Records
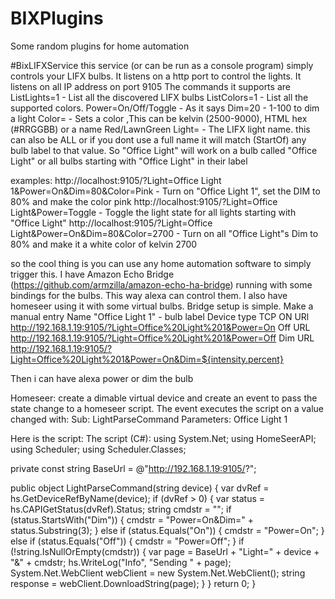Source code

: # BIXPlugins
Some random plugins for home automation

#BixLIFXService 
this service (or can be run as a console program) simply controls your LIFX bulbs. It listens on a http port to control the lights. It listens on all IP address on port 9105
The commands it supports are
ListLights=1 - List all the discovered LIFX bulbs
ListColors=1 - List all the supported colors. 
Power=On/Off/Toggle - As it says
Dim=20 - 1-100 to dim a light
Color=<Color> - Sets a color ,This can be kelvin (2500-9000), HTML hex (#RRGGBB) or a name Red/LawnGreen
Light=<Label nam> - The LIFX light name. this can also be ALL or if you dont use a full name it will match (StartOf) any bulb label to that value. So "Office Light" will work on a bulb called "Office Light" or all bulbs starting with "Office Light" in their label

examples:
http://localhost:9105/?Light=Office Light 1&Power=On&Dim=80&Color=Pink - Turn on "Office Light 1", set the DIM to 80% and make the color pink
http://localhost:9105/?Light=Office Light&Power=Toggle - Toggle the light state for all lights starting with "Office Light"
http://localhost:9105/?Light=Office Light&Power=On&Dim=80&Color=2700 - Turn on all "Office Light"s Dim to 80% and make it a white color of kelvin 2700


so the cool thing is you can use any home automation software to simply trigger this. I have Amazon Echo Bridge (https://github.com/armzilla/amazon-echo-ha-bridge)
running with some bindings for the bulbs. This way alexa can control them. I also have homeseer using it with some virtual bulbs.
Bridge setup is simple. Make a manual entry
Name "Office Light 1" - bulb label
Device type TCP
ON URl
http://192.168.1.19:9105/?Light=Office%20Light%201&Power=On
Off URL
http://192.168.1.19:9105/?Light=Office%20Light%201&Power=Off
Dim URL
http://192.168.1.19:9105/?Light=Office%20Light%201&Power=On&Dim=${intensity.percent}

Then i can have alexa power or dim the bulb

Homeseer:
create a dimable virtual device and create an event to pass the state change to a homeseer script. The event executes the script on a value changed with:
Sub: LightParseCommand
Parameters: Office Light 1

Here is the script:
The script (C#):
using System.Net;
using HomeSeerAPI;
using Scheduler;
using Scheduler.Classes;

private const string BaseUrl = @"http://192.168.1.19:9105/?";

public object LightParseCommand(string device)
{
    var dvRef = hs.GetDeviceRefByName(device);
    if (dvRef > 0)
    {
        var status = hs.CAPIGetStatus(dvRef).Status;
        string cmdstr = "";
        if (status.StartsWith("Dim"))
        {
            cmdstr = "Power=On&Dim=" + status.Substring(3);
        }
        else if (status.Equals("On"))
        {
            cmdstr = "Power=On";
        }
        else if (status.Equals("Off"))
        {
            cmdstr = "Power=Off";
        }
        if (!string.IsNullOrEmpty(cmdstr))
        {
            var page = BaseUrl + "Light=" + device + "&" + cmdstr;
            hs.WriteLog("Info", "Sending " + page);
            System.Net.WebClient webClient = new System.Net.WebClient();
            string response = webClient.DownloadString(page);
        }
    }
    return 0;
}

Problem description
The whole listing above, word for word: repeat it with the pictures excluded.

Result of the task
Source code

: # BIXPlugins
Some random plugins for home automation

#BixLIFXService 
this service (or can be run as a console program) simply controls your LIFX bulbs. It listens on a http port to control the lights. It listens on all IP address on port 9105
The commands it supports are
ListLights=1 - List all the discovered LIFX bulbs
ListColors=1 - List all the supported colors. 
Power=On/Off/Toggle - As it says
Dim=20 - 1-100 to dim a light
Color=<Color> - Sets a color ,This can be kelvin (2500-9000), HTML hex (#RRGGBB) or a name Red/LawnGreen
Light=<Label nam> - The LIFX light name. this can also be ALL or if you dont use a full name it will match (StartOf) any bulb label to that value. So "Office Light" will work on a bulb called "Office Light" or all bulbs starting with "Office Light" in their label

examples:
http://localhost:9105/?Light=Office Light 1&Power=On&Dim=80&Color=Pink - Turn on "Office Light 1", set the DIM to 80% and make the color pink
http://localhost:9105/?Light=Office Light&Power=Toggle - Toggle the light state for all lights starting with "Office Light"
http://localhost:9105/?Light=Office Light&Power=On&Dim=80&Color=2700 - Turn on all "Office Light"s Dim to 80% and make it a white color of kelvin 2700


so the cool thing is you can use any home automation software to simply trigger this. I have Amazon Echo Bridge (https://github.com/armzilla/amazon-echo-ha-bridge)
running with some bindings for the bulbs. This way alexa can control them. I also have homeseer using it with some virtual bulbs.
Bridge setup is simple. Make a manual entry
Name "Office Light 1" - bulb label
Device type TCP
ON URl
http://192.168.1.19:9105/?Light=Office%20Light%201&Power=On
Off URL
http://192.168.1.19:9105/?Light=Office%20Light%201&Power=Off
Dim URL
http://192.168.1.19:9105/?Light=Office%20Light%201&Power=On&Dim=${intensity.percent}

Then i can have alexa power or dim the bulb

Homeseer:
create a dimable virtual device and create an event to pass the state change to a homeseer script. The event executes the script on a value changed with:
Sub: LightParseCommand
Parameters: Office Light 1

Here is the script:
The script (C#):
using System.Net;
using HomeSeerAPI;
using Scheduler;
using Scheduler.Classes;

private const string BaseUrl = @"http://192.168.1.19:9105/?";

public object LightParseCommand(string device)
{
    var dvRef = hs.GetDeviceRefByName(device);
    if (dvRef > 0)
    {
        var status = hs.CAPIGetStatus(dvRef).Status;
        string cmdstr = "";
        if (status.StartsWith("Dim"))
        {
            cmdstr = "Power=On&Dim=" + status.Substring(3);
        }
        else if (status.Equals("On"))
        {
            cmdstr = "Power=On";
        }
        else if (status.Equals("Off"))
        {
            cmdstr = "Power=Off";
        }
        if (!string.IsNullOrEmpty(cmdstr))
        {
            var page = BaseUrl + "Light=" + device + "&" + cmdstr;
            hs.WriteLog("Info", "Sending " + page);
            System.Net.WebClient webClient = new System.Net.WebClient();
            string response = webClient.DownloadString(page);
        }
    }
    return 0;
}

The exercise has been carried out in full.